I would like to do a poster. It should be awesome!


----------



## M.C

http://www.mmaforum.com/graphics-showroom/77974-mmaf-graphics-competition-1-a.html#post1204401

Register guys.


----------



## M.C

This week's competiton is coming to an end.

Instead of only me deciding the competitons, I'd like to get some feedback from you guy, since you're the ones competing, as to what you'd like in next weeks competition.

Please give a type (sig, poster, photo maniuplation, etc) and theme (games, mma, tv, sports, etc) if you want to help make it so each competition everyone has an interest in.

My idea for the next competition is a photo manipulation, take 1 photo, nature themed, and then maniuplate/tweak/twist it. Everyone would use the same photo, of course.


----------



## Killz

that sounds like fun!!


----------



## K R Y

I love nature photo manips.
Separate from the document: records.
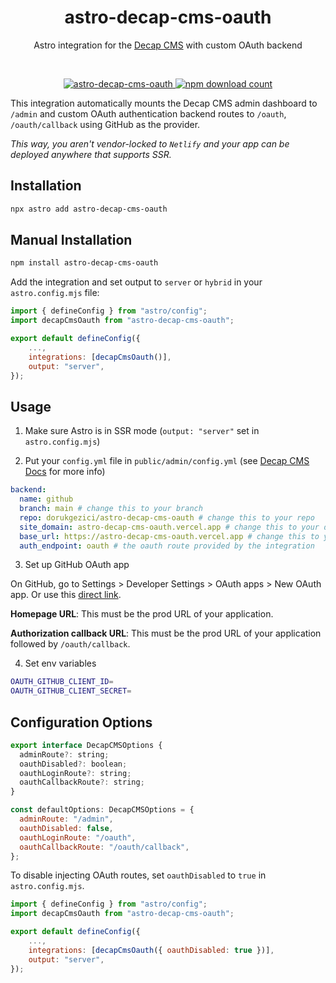 <div align="center">
	<h1 align="center">astro-decap-cms-oauth</h1>
	<p align="center">Astro integration for the <a href="https://decapcms.org" target="_blank">Decap CMS</a> with custom OAuth backend</p>
  <br/>
</div>

<p align="center">
  <a href="https://npmjs.com/package/astro-decap-cms-oauth">
    <img src="https://img.shields.io/npm/v/astro-decap-cms-oauth" alt="astro-decap-cms-oauth" />
  </a>
  <a href="https://npmjs.com/package/astro-decap-cms-oauth">
    <img src="https://img.shields.io/npm/dt/astro-decap-cms-oauth" alt="npm download count">
  </a>
</p>

This integration automatically mounts the Decap CMS admin dashboard to `/admin` and custom OAuth authentication backend routes to `/oauth`, `/oauth/callback` using GitHub as the provider.

_This way, you aren't vendor-locked to `Netlify` and your app can be deployed anywhere that supports SSR._

## Installation

```bash
npx astro add astro-decap-cms-oauth
```

## Manual Installation

```bash
npm install astro-decap-cms-oauth
```

Add the integration and set output to `server` or `hybrid` in your `astro.config.mjs` file:

```js
import { defineConfig } from "astro/config";
import decapCmsOauth from "astro-decap-cms-oauth";

export default defineConfig({
    ...,
    integrations: [decapCmsOauth()],
    output: "server",
});
```

## Usage

1. Make sure Astro is in SSR mode (`output: "server"` set in `astro.config.mjs`)

2. Put your `config.yml` file in `public/admin/config.yml` (see [Decap CMS Docs](https://decapcms.org/docs/add-to-your-site/#configuration) for more info)

```yml
backend:
  name: github
  branch: main # change this to your branch
  repo: dorukgezici/astro-decap-cms-oauth # change this to your repo
  site_domain: astro-decap-cms-oauth.vercel.app # change this to your domain
  base_url: https://astro-decap-cms-oauth.vercel.app # change this to your prod URL
  auth_endpoint: oauth # the oauth route provided by the integration
```

3. Set up GitHub OAuth app

On GitHub, go to Settings > Developer Settings > OAuth apps > New OAuth app. Or use this [direct link](https://github.com/settings/applications/new).

**Homepage URL**: This must be the prod URL of your application.

**Authorization callback URL**: This must be the prod URL of your application followed by `/oauth/callback`.

4. Set env variables

```bash
OAUTH_GITHUB_CLIENT_ID=
OAUTH_GITHUB_CLIENT_SECRET=
```

## Configuration Options

```js
export interface DecapCMSOptions {
  adminRoute?: string;
  oauthDisabled?: boolean;
  oauthLoginRoute?: string;
  oauthCallbackRoute?: string;
}

const defaultOptions: DecapCMSOptions = {
  adminRoute: "/admin",
  oauthDisabled: false,
  oauthLoginRoute: "/oauth",
  oauthCallbackRoute: "/oauth/callback",
};
```

To disable injecting OAuth routes, set `oauthDisabled` to `true` in `astro.config.mjs`.

```js
import { defineConfig } from "astro/config";
import decapCmsOauth from "astro-decap-cms-oauth";

export default defineConfig({
    ...,
    integrations: [decapCmsOauth({ oauthDisabled: true })],
    output: "server",
});
```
Can't wait


----------



## M.C

I'm thinking about doing two competitions.

A Sig of the Week competition, and another one for things like posters, photo manips, etc.

I just feel that the week goes by so slowwwww, and that a sig of the week will make things more fun.

So, we'd have both the "MMAF Graphics competition" and the "MMAF sig of the week" competition.

Make the Graphics competition 2 weeks long, things like photo manips, posters, etc, the more difficult ones, and would have a bigger prize.

Then to the Sig of the Week, every week, for a smaller prize but still something to do and look forward to.

What do you guys think?


----------



## RyanRFC

Michael Carson said:


> I'm thinking about doing two competitions.
> 
> A Sig of the Week competition, and another one for things like posters, photo manips, etc.
> 
> I just feel that the week goes by so slowwwww, and that a sig of the week will make things more fun.
> 
> So, we'd have bot the "MMAF Graphics competition" and the "MMAF sig of the week" competition.
> 
> Make the Graphics competition 2 weeks long, things like photo manips, posters, etc, the more difficult ones, and would have a bigger prize.
> 
> Then to the Sig of the Week, every week, for a smaller prize but still something to do and look forward to.
> 
> What do you guys think?


Sounds a plan. I prefer sig format anyway. :thumb02:


----------



## Intermission

I hate competitions that are two weeks long to be honest. Plus everyone just waits to the last day anyways...


----------



## M.C

Two weeks might be a bit long, yeah.

I'm trying to think of how to plan it out to get more action going in the grphics section. A competition per week is nice, but if you finish your work the first few days, you're just sort of sitting around twiddling your thumbs.

Maybe do a Sig of the Week, and Graphics competition, both lasting 1 week. A week is quite a long time to wait for 1 competition when a lot of guys get their work done the first few days.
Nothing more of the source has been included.